DENVER (CBS4) – Murphy Robinson, 31, was named Denver’s Manager of Safety in late May in the midst of a pandemic, followed by riots that have left the lifelong Denver resident devastated.

“I sat in this office the other day,” said Robinson. “Where I shed tears because this is not the city I recognize when it comes to the vandalism and destruction that’s occurred. It hurts my heart, it hurts me deeply to where this is, where we are at.”

(credit: CBS)

In a one-on one interview with CBS4, Robinson revealed that during the protests, he handed out water to protesters because he wanted to let them know they were supported. He has also spent time on the other side, with Denver police officers on the front lines. He said he donned a helmet and mask and was glad he did.

”When I was on the line I was hit by a rock, and bricks were thrown at me.” He said the rock hit him in the leg causing substantial pain.

Robinson, a former police officer himself, said he wanted to see what Denver officers were going through and how they were dealing with the volatile situation. He said he has never seen anything like what he has observed over the last week, and called the unlawful activity “despicable.”

CBS4’s Brian Maass interviews Murphy Robinson. (credit: CBS)

“The level of violence and destruction that we’ve seen in the last five days is unacceptable,” he said. The new Manager of Safety said he has seen complaints on social media and from text messages regarding how Denver police have dealt with the violence. He says complaints will be reviewed and investigated, but from his point of view, the vast majority of DPD conduct has been professional and above board.

”When I was out in the field, every action I saw was appropriate.” He said police only escalated their responses when violence from rioters had escalated. But he emphasized what he saw was extremely limited.

Ultimately, he said, the picture is larger than the street skirmishes that have dominated the news.

“The conversation should be how to make sure George Floyd doesn’t happen here.”

Robinson, who is half Panamanian and half African-American, says he understands the frustration that has boiled over on the streets.

“I experienced a lot of racism in my life,” he said.

He recounted how, as a 5th grader, he had a racist teacher.

“She told the kids I was black, and they shouldn’t play with me. People did things to me that no child should have to go through, because of the color of my skin.”

He said the discrimination continued in high school.

Murphy Robinson (credit: CBS)

“I mean my first day of school in high school, a little kid came up to me and told me ‘my parents told me not to play with your kind,’ and this was my first day of high school.”

He said he had to seek counseling while in college to address the racism he experienced as a child.

Even this week, when he and his wife celebrated their six year wedding anniversary in a suburban park with a picnic, “The first conversation we had is, ‘Should we be at this park?’ or ‘You think we’re going to have some problems because of the color of our skin?'”

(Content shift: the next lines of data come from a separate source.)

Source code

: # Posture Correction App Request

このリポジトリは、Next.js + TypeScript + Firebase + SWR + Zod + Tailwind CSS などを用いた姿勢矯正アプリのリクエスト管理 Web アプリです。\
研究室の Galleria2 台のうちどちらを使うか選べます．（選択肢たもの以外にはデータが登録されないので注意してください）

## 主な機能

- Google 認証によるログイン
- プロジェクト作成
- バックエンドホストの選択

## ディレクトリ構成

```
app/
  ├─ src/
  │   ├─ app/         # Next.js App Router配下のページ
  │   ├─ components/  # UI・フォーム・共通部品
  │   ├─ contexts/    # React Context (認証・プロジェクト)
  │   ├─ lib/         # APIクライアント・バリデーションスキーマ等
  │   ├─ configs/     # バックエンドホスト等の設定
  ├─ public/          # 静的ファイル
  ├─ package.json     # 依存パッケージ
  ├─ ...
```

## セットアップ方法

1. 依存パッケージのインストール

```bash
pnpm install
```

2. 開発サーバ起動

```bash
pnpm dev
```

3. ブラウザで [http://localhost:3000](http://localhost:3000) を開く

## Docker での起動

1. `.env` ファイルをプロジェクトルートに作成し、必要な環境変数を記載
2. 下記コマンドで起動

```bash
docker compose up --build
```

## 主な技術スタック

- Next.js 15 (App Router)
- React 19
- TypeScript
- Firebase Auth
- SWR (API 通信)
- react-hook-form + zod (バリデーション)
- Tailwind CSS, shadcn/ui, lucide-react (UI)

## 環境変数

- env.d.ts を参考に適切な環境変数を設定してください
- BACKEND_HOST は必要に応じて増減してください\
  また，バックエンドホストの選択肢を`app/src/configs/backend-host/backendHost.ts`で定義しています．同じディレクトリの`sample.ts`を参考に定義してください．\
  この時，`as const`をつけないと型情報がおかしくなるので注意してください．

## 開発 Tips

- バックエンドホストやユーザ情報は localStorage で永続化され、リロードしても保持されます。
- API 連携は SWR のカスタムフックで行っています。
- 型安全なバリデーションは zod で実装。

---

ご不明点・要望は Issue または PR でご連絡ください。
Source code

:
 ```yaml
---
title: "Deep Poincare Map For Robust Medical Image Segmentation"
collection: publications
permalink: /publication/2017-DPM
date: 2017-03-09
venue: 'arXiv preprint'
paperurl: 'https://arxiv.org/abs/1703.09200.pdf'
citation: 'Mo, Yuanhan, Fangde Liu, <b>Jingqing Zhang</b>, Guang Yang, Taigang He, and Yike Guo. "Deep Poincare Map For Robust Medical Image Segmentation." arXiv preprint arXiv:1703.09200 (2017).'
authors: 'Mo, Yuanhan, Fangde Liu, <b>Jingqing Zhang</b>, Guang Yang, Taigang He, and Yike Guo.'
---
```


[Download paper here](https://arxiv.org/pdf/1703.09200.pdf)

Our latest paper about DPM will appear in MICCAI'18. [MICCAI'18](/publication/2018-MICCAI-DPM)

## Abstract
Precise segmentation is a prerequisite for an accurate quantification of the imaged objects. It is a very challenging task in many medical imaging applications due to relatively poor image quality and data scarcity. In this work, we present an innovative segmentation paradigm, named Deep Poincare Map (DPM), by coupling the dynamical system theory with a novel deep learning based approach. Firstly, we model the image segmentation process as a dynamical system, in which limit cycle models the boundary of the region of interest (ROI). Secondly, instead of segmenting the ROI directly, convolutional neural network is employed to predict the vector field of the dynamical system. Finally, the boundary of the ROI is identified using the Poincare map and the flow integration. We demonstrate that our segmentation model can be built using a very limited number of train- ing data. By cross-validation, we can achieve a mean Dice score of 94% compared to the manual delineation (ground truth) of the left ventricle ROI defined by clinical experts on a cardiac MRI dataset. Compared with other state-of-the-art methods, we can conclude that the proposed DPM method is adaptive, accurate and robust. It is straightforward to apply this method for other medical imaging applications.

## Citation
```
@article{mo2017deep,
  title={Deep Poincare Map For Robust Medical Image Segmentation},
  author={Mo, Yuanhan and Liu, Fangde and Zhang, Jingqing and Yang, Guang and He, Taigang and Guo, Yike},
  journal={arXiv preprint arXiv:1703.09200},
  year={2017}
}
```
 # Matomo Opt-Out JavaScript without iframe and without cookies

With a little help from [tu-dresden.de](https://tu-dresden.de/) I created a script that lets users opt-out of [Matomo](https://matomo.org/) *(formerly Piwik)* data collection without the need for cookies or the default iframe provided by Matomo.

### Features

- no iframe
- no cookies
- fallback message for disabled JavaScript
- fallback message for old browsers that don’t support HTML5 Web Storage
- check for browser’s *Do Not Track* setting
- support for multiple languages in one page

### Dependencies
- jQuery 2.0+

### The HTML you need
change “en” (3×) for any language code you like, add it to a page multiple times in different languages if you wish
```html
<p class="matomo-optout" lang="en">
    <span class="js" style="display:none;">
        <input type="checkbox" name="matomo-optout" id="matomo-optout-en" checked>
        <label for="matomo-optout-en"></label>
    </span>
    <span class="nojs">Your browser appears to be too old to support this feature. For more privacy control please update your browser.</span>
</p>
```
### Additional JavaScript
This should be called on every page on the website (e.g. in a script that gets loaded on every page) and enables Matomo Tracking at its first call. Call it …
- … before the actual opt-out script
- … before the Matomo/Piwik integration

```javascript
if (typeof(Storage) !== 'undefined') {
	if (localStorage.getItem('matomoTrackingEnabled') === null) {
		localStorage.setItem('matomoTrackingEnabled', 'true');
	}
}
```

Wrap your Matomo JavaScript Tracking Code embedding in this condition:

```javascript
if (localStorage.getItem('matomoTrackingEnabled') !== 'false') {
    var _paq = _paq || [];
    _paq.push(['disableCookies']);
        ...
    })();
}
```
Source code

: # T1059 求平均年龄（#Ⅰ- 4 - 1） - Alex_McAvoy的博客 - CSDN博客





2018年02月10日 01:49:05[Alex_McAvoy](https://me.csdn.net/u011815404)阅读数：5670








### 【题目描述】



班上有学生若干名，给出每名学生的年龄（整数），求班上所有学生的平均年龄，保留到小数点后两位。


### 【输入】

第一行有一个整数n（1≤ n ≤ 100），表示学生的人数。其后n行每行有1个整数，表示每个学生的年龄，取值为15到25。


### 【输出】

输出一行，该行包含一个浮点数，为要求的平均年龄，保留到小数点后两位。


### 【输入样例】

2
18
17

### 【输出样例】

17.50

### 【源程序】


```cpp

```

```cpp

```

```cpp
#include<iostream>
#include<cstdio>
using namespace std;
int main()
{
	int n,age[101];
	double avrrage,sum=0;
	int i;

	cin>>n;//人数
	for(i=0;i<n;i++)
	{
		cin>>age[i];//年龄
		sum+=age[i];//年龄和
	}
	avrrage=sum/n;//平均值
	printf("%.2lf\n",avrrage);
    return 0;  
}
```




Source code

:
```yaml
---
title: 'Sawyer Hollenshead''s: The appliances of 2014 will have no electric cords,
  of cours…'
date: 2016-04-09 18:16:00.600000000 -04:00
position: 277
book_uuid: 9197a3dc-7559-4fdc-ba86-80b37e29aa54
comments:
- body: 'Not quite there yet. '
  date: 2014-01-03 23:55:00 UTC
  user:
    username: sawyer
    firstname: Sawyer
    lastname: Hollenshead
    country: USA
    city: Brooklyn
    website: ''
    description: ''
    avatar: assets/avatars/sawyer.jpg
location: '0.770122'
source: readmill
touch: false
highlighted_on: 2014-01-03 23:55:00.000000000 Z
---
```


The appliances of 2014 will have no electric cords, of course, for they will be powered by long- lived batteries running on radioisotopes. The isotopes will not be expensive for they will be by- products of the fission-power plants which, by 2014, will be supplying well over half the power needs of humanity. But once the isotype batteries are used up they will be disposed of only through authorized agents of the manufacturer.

He said those personal experiences, combined with what has happened in Denver over the last week, show deep racial divides that need to be bridged.

“I want to get to a place where we don’t have this conversation,” said Robinson.

Brian Maass

Comments (3)
  1. Deplorable says:

    The Gov and Mayor allow it.

  2. Mary says:

    I’m not defending those who are behaving violently during these protests, but perhaps this man needs to be reminded that both Broncos “fans” and Avalanche “fans” have rioted in downtown Denver after both Super Bowl and Stanley Cup wins. In fact, according to “Here are five American cities which rioted after sporting success and defeat” dated Feb 5, 2018 in the section “Denver – 1996, 1998, 1999, 2001”:
    “The Mile High city’s worst ever riot happened after NFL team Broncos won their first Super Bowl in January 1998, when over 10,000 fans went on a rampage.

    Drunken fans overturned cars, looted and vandalised buildings in the city. Damages ran into millions of dollars. A year later after another victory 1,000 Broncos fans rioted in a smaller scale disturbance.

    Icy (sic) Hockey fans also rioted when The Avalanche won their first Stanley Cup in 1996 and again in 2001 when they won their second when 63 fans were arrested.”

    Apparently the Broncos fans were somewhat more sedate after the team won Super Bowl 50 in 2016 – only TWELVE were arrested as compared with the 25 arrested in 1999 (See “Mostly peaceful crowds celebrate SB50 in Denver” dated Feb 08, 2016).

    1. Jay Alenby says:

      The comparison is wrong and irrelevant. You are not remembering correctly. Those riots were much smaller, damaged much less property and lasted a few hours. Furthermore the police arrested those who were breaking the law. These riots are now in their 5th day and innocent people and businesses are being negatively impacted with no consequences to the perpetrators.